Bake bread?   I used to picture myself as an Earth mother.  Alas, I don’t bake bread or read the Whole Earth Catalogue.   But last week I made chocolate chip cookies, which anyone can make.  And then you dole them out over the week–just don’t weigh yourself ever again..

Paint?  We painted two walls of the bedroom and then took a break.    Ladders, tarps, paint, rollers…  fun, fun, fun. It’s time to finish walls 3 and 4.

Board games? I wish we could go to Barnes and Noble and buy a new game.  Scrabble, Monopoly, Clue:  they’re exhausting.  We could memorize our dictionary, I guess, and improve our Scrabble.  

Transcendental meditation?  Kurt Vonnegut thought it a harmless sop for the middle class, though his wife and daughter loved it, and he admitted they were serene. What’s the harm?   Maybe it’s time for me to sit cross-legged and say a mantra.  I can make up my own mantra, as can any blogger or writer.

Hope you’re feeling well.  AND HOW ARE YOU PASSING THE TIME?  

On Reading Kurt Vonnegut’s Nonfiction: Transcendental Meditation & Politics

Years ago, after my husband helped his parents move into a condo, he brought home a boxed set of Vonnegut that had belonged to his siblings.  The girls had, rather touchingly, divided the books and inscribed their names, along with the dates of their graduation, on the flyleaf.   When I came across this set the other day, I intended to read  Breakfast of Champions, but the cover fell off, so so I read Wampeters, Foma & Granfalloons instead.  (In case you want to know what the title means, it refers to concepts in his novel Cat’s Cradle.  My post is here.)

Wampeters, Foma & Granfalloons, published in 1974,  is a brilliant collection of essays, magazine pieces, and speeches.
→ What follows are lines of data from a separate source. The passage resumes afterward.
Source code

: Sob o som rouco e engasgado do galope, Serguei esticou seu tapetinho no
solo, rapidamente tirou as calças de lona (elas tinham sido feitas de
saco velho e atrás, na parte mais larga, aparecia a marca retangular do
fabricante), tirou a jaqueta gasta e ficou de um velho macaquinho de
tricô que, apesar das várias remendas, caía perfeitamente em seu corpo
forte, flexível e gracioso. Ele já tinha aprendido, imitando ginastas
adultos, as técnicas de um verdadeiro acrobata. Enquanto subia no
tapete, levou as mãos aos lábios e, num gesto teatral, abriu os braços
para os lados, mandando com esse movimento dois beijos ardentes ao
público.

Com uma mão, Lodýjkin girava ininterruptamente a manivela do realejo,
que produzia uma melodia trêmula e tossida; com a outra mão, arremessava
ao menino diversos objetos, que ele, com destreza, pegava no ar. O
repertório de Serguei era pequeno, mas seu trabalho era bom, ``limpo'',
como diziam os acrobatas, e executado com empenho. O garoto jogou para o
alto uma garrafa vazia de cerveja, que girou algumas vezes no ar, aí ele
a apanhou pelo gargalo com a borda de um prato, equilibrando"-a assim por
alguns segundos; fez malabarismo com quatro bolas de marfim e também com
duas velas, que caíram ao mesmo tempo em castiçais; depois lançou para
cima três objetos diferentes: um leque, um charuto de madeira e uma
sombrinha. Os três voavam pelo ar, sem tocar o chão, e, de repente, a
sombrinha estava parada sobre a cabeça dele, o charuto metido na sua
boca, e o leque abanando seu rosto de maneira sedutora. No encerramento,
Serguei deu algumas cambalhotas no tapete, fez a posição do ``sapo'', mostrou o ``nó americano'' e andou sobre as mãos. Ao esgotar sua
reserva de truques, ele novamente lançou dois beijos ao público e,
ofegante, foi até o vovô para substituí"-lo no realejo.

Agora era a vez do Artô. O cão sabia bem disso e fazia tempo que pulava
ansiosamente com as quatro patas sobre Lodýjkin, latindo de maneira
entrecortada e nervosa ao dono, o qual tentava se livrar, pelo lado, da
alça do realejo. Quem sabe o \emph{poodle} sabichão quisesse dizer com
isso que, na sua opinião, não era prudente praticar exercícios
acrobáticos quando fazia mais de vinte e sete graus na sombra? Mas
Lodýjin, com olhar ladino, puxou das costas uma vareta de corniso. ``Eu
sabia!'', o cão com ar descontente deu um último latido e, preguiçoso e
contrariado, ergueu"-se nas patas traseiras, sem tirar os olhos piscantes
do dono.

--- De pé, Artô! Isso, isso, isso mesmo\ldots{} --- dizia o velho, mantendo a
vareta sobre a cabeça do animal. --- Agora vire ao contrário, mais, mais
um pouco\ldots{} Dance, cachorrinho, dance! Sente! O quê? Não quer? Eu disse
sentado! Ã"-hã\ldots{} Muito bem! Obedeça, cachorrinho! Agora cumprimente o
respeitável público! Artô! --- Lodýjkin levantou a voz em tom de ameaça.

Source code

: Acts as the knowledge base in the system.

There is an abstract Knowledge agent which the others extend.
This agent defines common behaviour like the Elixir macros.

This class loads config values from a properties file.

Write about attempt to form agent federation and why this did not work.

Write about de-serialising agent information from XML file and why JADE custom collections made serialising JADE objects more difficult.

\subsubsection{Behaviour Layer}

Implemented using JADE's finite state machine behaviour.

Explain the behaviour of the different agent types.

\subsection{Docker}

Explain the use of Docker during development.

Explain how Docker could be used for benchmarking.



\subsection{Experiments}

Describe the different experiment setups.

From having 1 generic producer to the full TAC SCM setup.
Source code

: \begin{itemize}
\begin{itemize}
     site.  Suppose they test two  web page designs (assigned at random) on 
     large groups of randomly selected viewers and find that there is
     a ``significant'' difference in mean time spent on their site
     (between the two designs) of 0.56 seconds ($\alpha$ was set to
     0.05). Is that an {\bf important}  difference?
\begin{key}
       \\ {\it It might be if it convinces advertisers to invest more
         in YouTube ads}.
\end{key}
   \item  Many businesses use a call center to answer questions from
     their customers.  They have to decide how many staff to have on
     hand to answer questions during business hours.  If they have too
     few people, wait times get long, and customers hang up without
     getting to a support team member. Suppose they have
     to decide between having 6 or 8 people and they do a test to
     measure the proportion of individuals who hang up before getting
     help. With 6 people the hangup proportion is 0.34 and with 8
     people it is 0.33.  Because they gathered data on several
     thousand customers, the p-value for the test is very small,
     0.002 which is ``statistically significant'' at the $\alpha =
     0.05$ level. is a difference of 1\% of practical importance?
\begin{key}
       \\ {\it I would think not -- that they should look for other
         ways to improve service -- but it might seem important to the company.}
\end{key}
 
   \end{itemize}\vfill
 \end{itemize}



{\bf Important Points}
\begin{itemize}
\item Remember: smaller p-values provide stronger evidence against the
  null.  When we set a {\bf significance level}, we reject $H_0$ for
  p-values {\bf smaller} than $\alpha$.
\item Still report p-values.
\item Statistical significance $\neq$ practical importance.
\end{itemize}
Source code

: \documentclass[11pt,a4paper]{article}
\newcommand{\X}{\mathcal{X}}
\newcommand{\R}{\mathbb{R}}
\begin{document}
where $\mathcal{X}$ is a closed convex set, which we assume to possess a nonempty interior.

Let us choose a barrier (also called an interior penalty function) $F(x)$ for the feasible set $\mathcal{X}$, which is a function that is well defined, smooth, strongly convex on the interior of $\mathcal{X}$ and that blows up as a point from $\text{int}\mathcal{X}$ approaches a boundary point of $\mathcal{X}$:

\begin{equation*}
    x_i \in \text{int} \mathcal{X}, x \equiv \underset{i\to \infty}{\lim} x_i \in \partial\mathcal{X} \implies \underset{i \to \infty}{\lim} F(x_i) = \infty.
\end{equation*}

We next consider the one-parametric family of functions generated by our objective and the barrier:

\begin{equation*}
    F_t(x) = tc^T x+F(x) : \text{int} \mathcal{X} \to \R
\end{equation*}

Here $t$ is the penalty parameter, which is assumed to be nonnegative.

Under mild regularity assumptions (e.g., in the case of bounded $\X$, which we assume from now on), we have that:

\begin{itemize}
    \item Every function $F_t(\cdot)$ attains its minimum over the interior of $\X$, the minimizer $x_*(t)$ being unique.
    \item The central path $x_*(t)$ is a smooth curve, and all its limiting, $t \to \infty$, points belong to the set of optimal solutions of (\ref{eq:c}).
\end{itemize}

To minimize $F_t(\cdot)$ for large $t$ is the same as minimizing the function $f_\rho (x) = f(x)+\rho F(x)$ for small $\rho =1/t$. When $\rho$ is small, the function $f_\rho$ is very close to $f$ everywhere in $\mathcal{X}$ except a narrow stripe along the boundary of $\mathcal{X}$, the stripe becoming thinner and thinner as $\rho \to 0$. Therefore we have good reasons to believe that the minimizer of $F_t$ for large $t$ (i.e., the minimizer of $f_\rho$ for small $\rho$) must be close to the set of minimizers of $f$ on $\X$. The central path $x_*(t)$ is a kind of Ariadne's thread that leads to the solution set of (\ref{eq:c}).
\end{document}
And I have to say, Vonnegut’s witty, charming, sometimes indignant and angry nonfiction may be his best work. Vonnegut always sees the larger picture, which is difficult for the rest of us to do.  He is also a moralist, but not in a way that interferes with the pleasure of reading. 

In my favorite essay, “Yes, We Have No Nirvana,” he manages to be both sympathetic and sarcastic about Transcendental Meditation.  His wife and eighteen-year-old daughter practiced it enthusiastically, so he investigated it for Esquire in 1968.   At the Maharishi’s  press conference in Cambridge, Massachusetts, Vonnegut finds the Maharishi likable, even adorable, but does not believe in the technique.  He notes its appeal to celebrities like Mia Farrow and the Beatles, and the astounding publicity and media attention. While Vonnegut was in Cambridge, Mia Farrow was initiated by the Maharishi in his hotel room; Vonnegut notes that his wife and daughter “had to make do with a teacher in the apartment of a Boston painter and jazz musician who meditates.”
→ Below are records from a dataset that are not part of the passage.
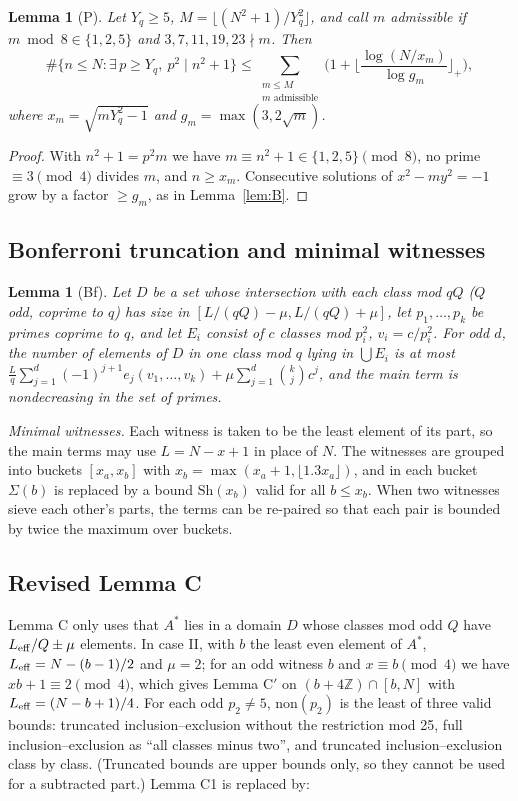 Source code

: \documentclass[11pt]{amsart}
\newtheorem{lemma}[theorem]{Lemma}
\theoremstyle{definition}
\theoremstyle{remark}
\newcommand{\Z}{\mathbb{Z}}
\newcommand{\Sh}{\mathrm{Sh}}
\begin{document}
\begin{lemma}[P]
Let $Y_q\ge5$, $M=\lfloor(N^2+1)/Y_q^2\rfloor$, and call $m$ \emph{admissible} if
$m\bmod8\in\{1,2,5\}$ and $3,7,11,19,23\nmid m$. Then
\[
\#\{n\le N:\exists\,p\ge Y_q,\ p^2\mid n^2+1\}\le\sum_{\substack{m\le M\\ m\text{ admissible}}}
\Big(1+\Big\lfloor\frac{\log(N/x_m)}{\log g_m}\Big\rfloor_+\Big),
\]
where $x_m=\sqrt{mY_q^2-1}$ and $g_m=\max(3,2\sqrt m)$.
\end{lemma}

\begin{proof}
With $n^2+1=p^2m$ we have $m\equiv n^2+1\in\{1,2,5\}\pmod8$, no prime
$\equiv3\pmod4$ divides $m$, and $n\ge x_m$. Consecutive solutions of
$x^2-my^2=-1$ grow by a factor $\ge g_m$, as in Lemma~\ref{lem:B}.
\end{proof}

\subsection{Bonferroni truncation and minimal witnesses}
\begin{lemma}[Bf]
Let $D$ be a set whose intersection with each class mod $qQ$ ($Q$ odd, coprime to $q$)
has size in $[L/(qQ)-\mu,L/(qQ)+\mu]$, let $p_1,\dots,p_k$ be primes coprime to $q$,
and let $E_i$ consist of $c$ classes mod $p_i^2$, $v_i=c/p_i^2$. For odd $d$, the
number of elements of $D$ in one class mod $q$ lying in $\bigcup E_i$ is at most
$\frac Lq\sum_{j=1}^d(-1)^{j+1}e_j(v_1,\dots,v_k)+\mu\sum_{j=1}^d\binom kjc^j$, and the
main term is nondecreasing in the set of primes.
\end{lemma}

\emph{Minimal witnesses.} Each witness is taken to be the least element of its part,
so the main terms may use $L=N-x+1$ in place of $N$. The witnesses are grouped into
buckets $[x_a,x_b]$ with $x_b=\max(x_a+1,\lfloor1.3x_a\rfloor)$, and in each bucket
$\Sigma(b)$ is replaced by a bound $\Sh(x_b)$ valid for all $b\le x_b$. When two
witnesses sieve each other's parts, the terms can be re-paired so that each pair is
bounded by twice the maximum over buckets.

\subsection{Revised Lemma C}
Lemma C only uses that $A^*$ lies in a domain $D$ whose classes mod odd $Q$ have
$L_{\rm eff}/Q\pm\mu$ elements. In case II, with $b$ the least even element of $A^*$,
$L_{\rm eff}=N-(b-1)/2$ and $\mu=2$; for an odd witness $b$ and $x\equiv b\pmod4$
we have $xb+1\equiv2\pmod4$, which gives Lemma C$'$ on $(b+4\Z)\cap[b,N]$ with
$L_{\rm eff}=(N-b+1)/4$. For each odd $p_2\ne5$, $\mathrm{non}(p_2)$ is the least of
three valid bounds: truncated inclusion--exclusion without the restriction mod 25,
full inclusion--exclusion as ``all classes minus two'', and truncated
inclusion--exclusion class by class. (Truncated bounds are upper bounds only, so
they cannot be used for a subtracted part.) Lemma C1 is replaced by:
\end{document}
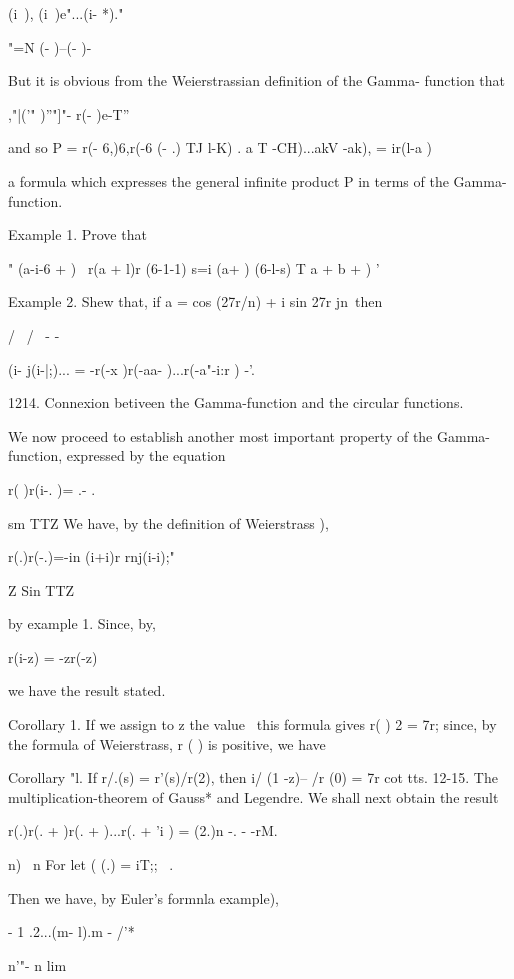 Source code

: (i\ ), (i\ )e"...(i- *)."

"=N (- )--(- )-

But it is obvious from the Weierstrassian definition of the Gamma-
function that

,"|('" )''"]"- r(- )e-T''

and so P = r(- 6,)6,r(-6 (- .) TJ l-K) . a T -CH)...akV -ak), =
ir(l-a )

a formula which expresses the general infinite product P in terms of
the Gamma-function.

Example 1. Prove that

 " (a-i-6 + ) \ r(a + l)r (6-1-1) s=i (a+ ) (6-l-s) T a + b + ) '

Example 2. Shew that, if a = cos (27r/n) + i sin 27r jn\ then

/ \ / \ - -

 (i- j(i-|;)... = -r(-x )r(-aa- )...r(-a"-i:r ) -'.

1214. Connexion betiveen the Gamma-function and the circular
functions.

We now proceed to establish another most important property of the
Gamma-function, expressed by the equation

r( )r(i-. )= .- .

sm TTZ We have, by the definition of Weierstrass ),

r(.)r(-.)=-in (i+i)r rnj(i-i);"

Z Sin TTZ

by example 1. Since, by,

r(i-z) = -zr(-z)

we have the result stated.

%
%

Corollary 1. If we assign to z the value \, this formula gives r( ) 2
= 7r; since, by the formula of Weierstrass, r ( ) is positive, we
have

Corollary "l. If r/.(s) = r'(s)/r(2), then i/ (1 -z)-- /r (0) = 7r cot
tts. 12-15. The multiplication-theorem of Gauss* and Legendre. We
shall next obtain the result

r(.)r(. + )r(. + )...r(. + 'i ) = (2.)n -. - -rM.

n) \ n For let ( (.) = iT;; \ .

Then we have, by Euler's formnla  example),

 - 1 .2...(m- l).m - /'*

n'"- n lim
Like Vonnegut, I was unwilling to pay money for a mantra, and some of my friends walked out of the lecture in disbelief when they learned they had to pay. According to  Vonnegut, who deems himself “too lazy” to  meditate, one must first attend boring lectures, be interviewed by the meditation teacher, and then bring gifts of fruit, flower, and a fee to the teacher to complete the process and get a mantra.

Vonnegut thinks it is harmless but  a sop for the middle class.  He writes, “This new religion (which-is-not-a-religion-but-a-technique) offers tremendous pleasure, opposes no institutions or attitudes, demands no  sacrifices or outward demonstrations of virtue, and is risk free.  It will sweep the world as the planet dies–as the planet is surely dying–of poisoned air and water.”

So much of the charm of this collection has to do with Vonnegut’s style and quirky criticism.  In “Excelsior!  We’re Going to the Moon.  Excelsior,” he expresses cynicism about the importance of  the moon landing and believes the money could be better spent on cleaning up “the smoke and the sewage and trash”  on Earth  and disposing of military weapons.  In “Why They Read Hesse,” he writes about the romantic appeal to the young of Hermann Hesse’s romantic novels, which became best-sellers  in the ’60s and ’70s. 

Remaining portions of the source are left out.